== TASK INSTRUCTIONS ==
Every line from the one holding "kesma $\triangle ABC$" through the final line of the entries is to be reproduced exactly, and no other line.

[Source texts of formatted documents]
□ □ □

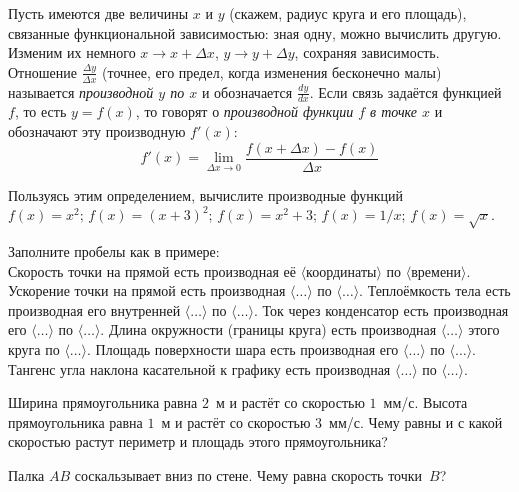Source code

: \documentclass[a4paper,12pt]{article}
\begin{document}

Пусть имеются две величины $x$ и $y$ (скажем, радиус круга и его площадь), связанные функциональной зависимостью: зная одну, можно вычислить другую. Изменим их немного $x\to x+\Delta x$, $y\to y+\Delta y$, сохраняя зависимость. Отношение $\frac{\Delta y}{\Delta x}$ (точнее, его предел, когда изменения бесконечно малы) называется \emph{производной $y$ по $x$} и обозначается $\frac{dy}{dx}$.  Если связь задаётся функцией $f$, то есть $y=f(x)$, то говорят о \emph{производной функции $f$  в точке $x$} и обозначают эту производную $f'(x)$:
\[
f'(x)=\lim_{\Delta x \to 0} \frac{f(x+\Delta x)-f(x)}{\Delta x}
\]

Пользуясь этим определением, вычислите производные функций
\\
 $f(x)=x^2$;
 $f(x)=(x+3)^2$;
 $f(x)=x^2+3$;
 $f(x)=1/x$;
 $f(x)=\sqrt{x}$.

Заполните пробелы как в примере:\\
Скорость точки на прямой есть производная её $\langle$координаты$\rangle$ по $\langle$времени$\rangle$.
 Ускорение точки на прямой есть производная $\langle\ldots\rangle$ по $\langle\ldots\rangle$.
 Теплоёмкость тела есть производная его внутренней $\langle\ldots\rangle$ по $\langle\ldots\rangle$.
 Ток через конденсатор есть производная его $\langle\ldots\rangle$ по $\langle\ldots\rangle$.
 Длина окружности (границы круга) есть производная $\langle\ldots\rangle$  этого круга по $\langle\ldots\rangle$.
 Площадь поверхности шара есть производная его $\langle\ldots\rangle$ по $\langle\ldots\rangle$.
 Тангенс угла наклона касательной к графику есть производная $\langle\ldots\rangle$ по $\langle\ldots\rangle$.


Ширина прямоугольника равна $2$~м и растёт со скоростью $1$~мм/с. Высота прямоугольника равна $1$~м и растёт со скоростью $3$~мм/с. Чему равны и с какой скоростью растут периметр и площадь этого прямоугольника?


Палка $AB$ соскальзывает вниз по стене. Чему равна скорость точки~$B$?
\end{document}
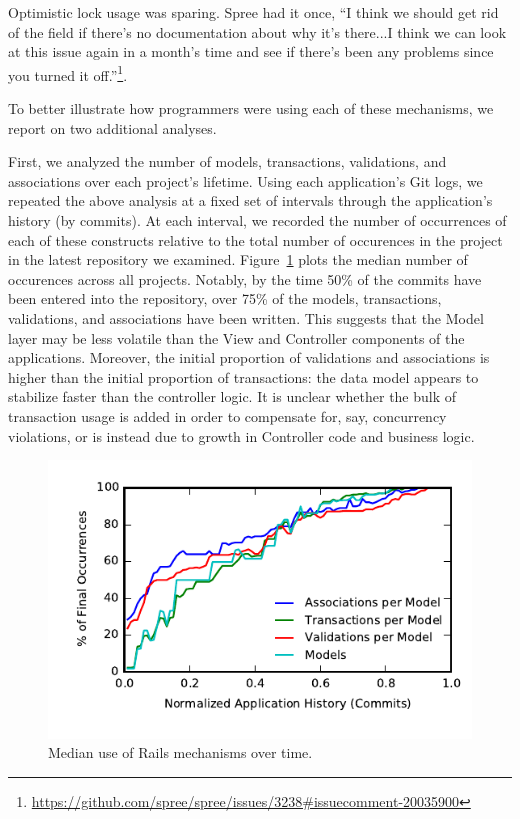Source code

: Optimistic lock usage was sparing. Spree had it once, ``I think we
should get rid of the field if there's no documentation about why it's
there...I think we can look at this issue again in a month's time and
see if there's been any problems since you turned it
off.''\footnote{\url{https://github.com/spree/spree/issues/3238#issuecomment-20035900}}.

 To better illustrate how programmers
were using each of these mechanisms, we report on two additional
analyses.

First, we analyzed the number of models, transactions, validations,
and associations over each project's lifetime. Using each
application's Git logs, we repeated the above analysis at a fixed set
of intervals through the application's history (by commits). At each
interval, we recorded the number of occurrences of each of these
constructs relative to the total number of occurences in the project
in the latest repository we examined. Figure~\ref{fig:historical}
plots the median number of occurences across all projects. Notably, by
the time 50\% of the commits have been entered into the repository,
over 75\% of the models, transactions, validations, and associations
have been written. This suggests that the Model layer may be less
volatile than the View and Controller components of the
applications. Moreover, the initial proportion of validations and
associations is higher than the initial proportion of transactions:
the data model appears to stabilize faster than the controller
logic. It is unclear whether the bulk of transaction usage is added in
order to compensate for, say, concurrency violations, or is instead
due to growth in Controller code and business logic.

\begin{figure}
\includegraphics[width=\columnwidth]{figs/historical-median.pdf}\vspace{-2em}
\caption{Median use of Rails mechanisms over time.}
\label{fig:historical}
\end{figure}

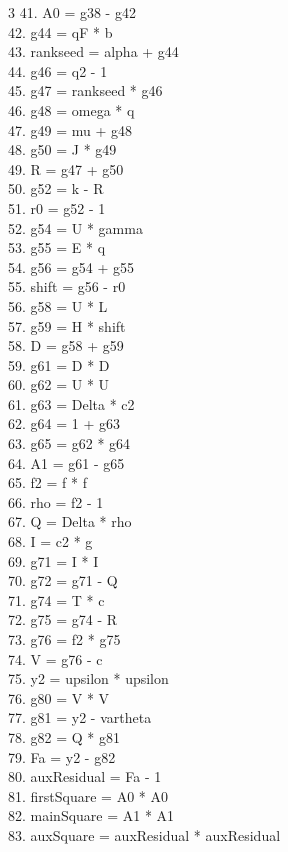 \documentclass[10pt]{article}
\begin{document}
\begin{multicols}{3}
41. A0 = g38 - g42\\
42. g44 = qF * b\\
43. rankseed = alpha + g44\\
44. g46 = q2 - 1\\
45. g47 = rankseed * g46\\
46. g48 = omega * q\\
47. g49 = mu + g48\\
48. g50 = J * g49\\
49. R = g47 + g50\\
50. g52 = k - R\\
51. r0 = g52 - 1\\
52. g54 = U * gamma\\
53. g55 = E * q\\
54. g56 = g54 + g55\\
55. shift = g56 - r0\\
56. g58 = U * L\\
57. g59 = H * shift\\
58. D = g58 + g59\\
59. g61 = D * D\\
60. g62 = U * U\\
61. g63 = Delta * c2\\
62. g64 = 1 + g63\\
63. g65 = g62 * g64\\
64. A1 = g61 - g65\\
65. f2 = f * f\\
66. rho = f2 - 1\\
67. Q = Delta * rho\\
68. I = c2 * g\\
69. g71 = I * I\\
70. g72 = g71 - Q\\
71. g74 = T * c\\
72. g75 = g74 - R\\
73. g76 = f2 * g75\\
74. V = g76 - c\\
75. y2 = upsilon * upsilon\\
76. g80 = V * V\\
77. g81 = y2 - vartheta\\
78. g82 = Q * g81\\
79. Fa = y2 - g82\\
80. auxResidual = Fa - 1\\
81. firstSquare = A0 * A0\\
82. mainSquare = A1 * A1\\
83. auxSquare = auxResidual * auxResidual\\

\end{multicols}
\end{document}
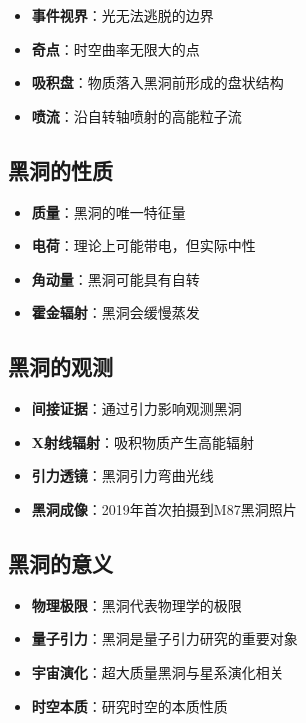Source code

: \documentclass[12pt,UTF8]{ctexbook}
\begin{document}
\begin{itemize}
  \item \textbf{事件视界}：光无法逃脱的边界
  \item \textbf{奇点}：时空曲率无限大的点
  \item \textbf{吸积盘}：物质落入黑洞前形成的盘状结构
  \item \textbf{喷流}：沿自转轴喷射的高能粒子流
\end{itemize}

\subsection{黑洞的性质}

\begin{itemize}
  \item \textbf{质量}：黑洞的唯一特征量
  \item \textbf{电荷}：理论上可能带电，但实际中性
  \item \textbf{角动量}：黑洞可能具有自转
  \item \textbf{霍金辐射}：黑洞会缓慢蒸发
\end{itemize}

\subsection{黑洞的观测}

\begin{itemize}
  \item \textbf{间接证据}：通过引力影响观测黑洞
  \item \textbf{X射线辐射}：吸积物质产生高能辐射
  \item \textbf{引力透镜}：黑洞引力弯曲光线
  \item \textbf{黑洞成像}：2019年首次拍摄到M87黑洞照片
\end{itemize}

\subsection{黑洞的意义}

\begin{itemize}
  \item \textbf{物理极限}：黑洞代表物理学的极限
  \item \textbf{量子引力}：黑洞是量子引力研究的重要对象
  \item \textbf{宇宙演化}：超大质量黑洞与星系演化相关
  \item \textbf{时空本质}：研究时空的本质性质
\end{itemize}
\end{document}

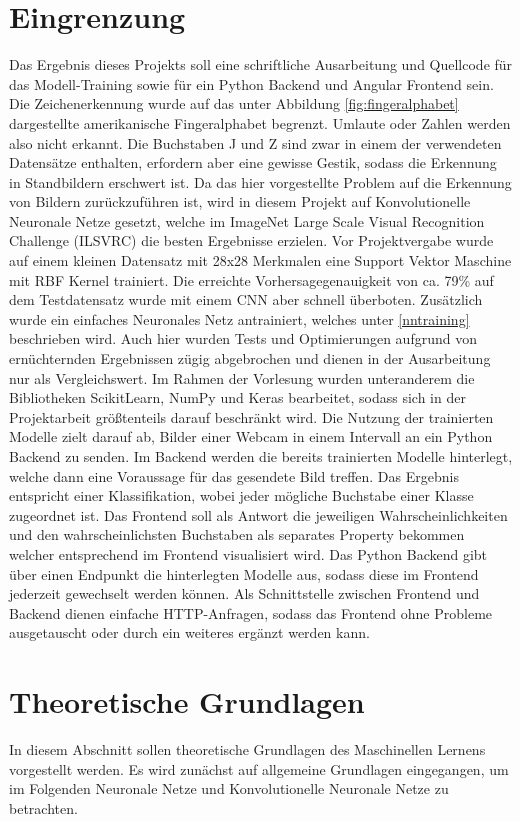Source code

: \documentclass[11pt,bibliography=totocnumbered]{scrartcl}
\begin{document}
\section{Eingrenzung}
Das Ergebnis dieses Projekts soll eine schriftliche Ausarbeitung und Quellcode für das Modell-Training sowie für ein Python Backend und Angular Frontend sein. Die Zeichenerkennung wurde auf das unter Abbildung \ref{fig:fingeralphabet} dargestellte amerikanische Fingeralphabet begrenzt. Umlaute oder Zahlen werden also nicht erkannt. Die Buchstaben J und Z sind zwar in einem der verwendeten Datensätze enthalten, erfordern aber eine gewisse Gestik, sodass die Erkennung in Standbildern erschwert ist. Da das hier vorgestellte Problem auf die Erkennung von Bildern zurückzuführen ist, wird in diesem Projekt auf Konvolutionelle Neuronale Netze gesetzt, welche im ImageNet Large Scale Visual Recognition Challenge (ILSVRC) die besten Ergebnisse erzielen. Vor Projektvergabe wurde auf einem kleinen Datensatz mit 28x28 Merkmalen eine Support Vektor Maschine mit RBF Kernel trainiert. Die erreichte Vorhersagegenauigkeit von ca. 79\% auf dem Testdatensatz wurde mit einem CNN aber schnell überboten. Zusätzlich wurde ein einfaches Neuronales Netz antrainiert, welches unter \ref{nntraining} beschrieben wird. Auch hier wurden Tests und Optimierungen aufgrund von ernüchternden Ergebnissen zügig abgebrochen und dienen in der Ausarbeitung nur als Vergleichswert. Im Rahmen der Vorlesung wurden unteranderem die Bibliotheken ScikitLearn, NumPy und Keras bearbeitet, sodass sich in der Projektarbeit größtenteils darauf beschränkt wird.  Die Nutzung der trainierten Modelle zielt darauf ab, Bilder einer Webcam in einem Intervall an ein Python Backend zu senden. Im Backend werden die bereits trainierten Modelle hinterlegt, welche dann eine Voraussage für das gesendete Bild treffen. Das Ergebnis entspricht einer Klassifikation, wobei jeder mögliche Buchstabe einer Klasse zugeordnet ist. Das Frontend soll als Antwort die jeweiligen Wahrscheinlichkeiten und den wahrscheinlichsten Buchstaben als separates Property bekommen welcher entsprechend im Frontend visualisiert wird. Das Python Backend gibt über einen Endpunkt die hinterlegten Modelle aus, sodass diese im Frontend jederzeit gewechselt werden können. Als Schnittstelle zwischen Frontend und Backend dienen einfache HTTP-Anfragen, sodass das Frontend ohne Probleme ausgetauscht oder durch ein weiteres ergänzt werden kann.
\section{Theoretische Grundlagen}
In diesem Abschnitt sollen theoretische Grundlagen des Maschinellen Lernens vorgestellt werden. Es wird zunächst auf allgemeine Grundlagen eingegangen, um im Folgenden Neuronale Netze und Konvolutionelle Neuronale Netze zu betrachten.
\end{document}
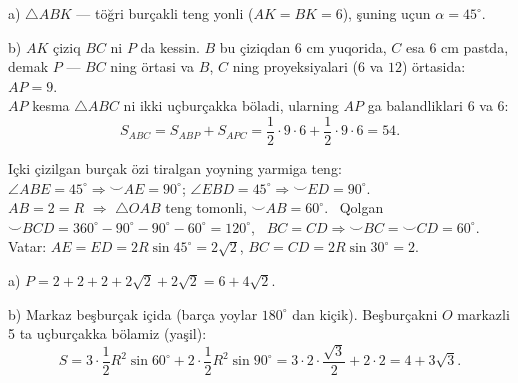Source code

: a) $\triangle ABK$ — töğri burçakli teng yonli ($AK=BK=6$), şuning uçun $\alpha=45^\circ$.

b) $AK$ çiziq $BC$ ni $P$ da kessin. $B$ bu çiziqdan 6 cm yuqorida, $C$ esa 6 cm pastda, demak $P$ — $BC$ ning örtasi va $B$, $C$ ning proyeksiyalari ($6$ va $12$) örtasida: $AP=9$.\\
$AP$ kesma $\triangle ABC$ ni ikki uçburçakka böladi, ularning $AP$ ga balandliklari $6$ va $6$:
\[S_{ABC}=S_{ABP}+S_{APC}=\frac12\cdot9\cdot6+\frac12\cdot9\cdot6=54.\]

\newpage
{}
Içki çizilgan burçak özi tiralgan yoyning yarmiga teng:\\
$\angle ABE=45^\circ\Rightarrow \smile AE=90^\circ$; \quad $\angle EBD=45^\circ\Rightarrow \smile ED=90^\circ$.\\
$AB=2=R$ $\Rightarrow$ $\triangle OAB$ teng tomonli, $\smile AB=60^\circ$. \ Qolgan $\smile BCD=360^\circ-90^\circ-90^\circ-60^\circ=120^\circ$, \ $BC=CD\Rightarrow \smile BC=\smile CD=60^\circ$.\\
Vatar: $AE=ED=2R\sin45^\circ=2\sqrt2$, \quad $BC=CD=2R\sin30^\circ=2$.

a) $P=2+2+2+2\sqrt2+2\sqrt2=6+4\sqrt2$.

b) Markaz beşburçak içida (barça yoylar $180^\circ$ dan kiçik). Beşburçakni $O$ markazli 5 ta uçburçakka bölamiz (\textcolor{okgreen}{yaşil}):
\[S=3\cdot\frac12R^2\sin60^\circ+2\cdot\frac12R^2\sin90^\circ=3\cdot2\cdot\frac{\sqrt3}2+2\cdot2=4+3\sqrt3.\]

□ □ □

== EXERCISE RESPONSE ==
$AP$ kesma $\triangle ABC$ ni ikki uçburçakka böladi, ularning $AP$ ga balandliklari $6$ va $6$:
\[S_{ABC}=S_{ABP}+S_{APC}=\frac12\cdot9\cdot6+\frac12\cdot9\cdot6=54.\]

\newpage
{}
Içki çizilgan burçak özi tiralgan yoyning yarmiga teng:\\
$\angle ABE=45^\circ\Rightarrow \smile AE=90^\circ$; \quad $\angle EBD=45^\circ\Rightarrow \smile ED=90^\circ$.\\
$AB=2=R$ $\Rightarrow$ $\triangle OAB$ teng tomonli, $\smile AB=60^\circ$. \ Qolgan $\smile BCD=360^\circ-90^\circ-90^\circ-60^\circ=120^\circ$, \ $BC=CD\Rightarrow \smile BC=\smile CD=60^\circ$.\\
Vatar: $AE=ED=2R\sin45^\circ=2\sqrt2$, \quad $BC=CD=2R\sin30^\circ=2$.

a) $P=2+2+2+2\sqrt2+2\sqrt2=6+4\sqrt2$.

b) Markaz beşburçak içida (barça yoylar $180^\circ$ dan kiçik). Beşburçakni $O$ markazli 5 ta uçburçakka bölamiz (\textcolor{okgreen}{yaşil}):
\[S=3\cdot\frac12R^2\sin60^\circ+2\cdot\frac12R^2\sin90^\circ=3\cdot2\cdot\frac{\sqrt3}2+2\cdot2=4+3\sqrt3.\]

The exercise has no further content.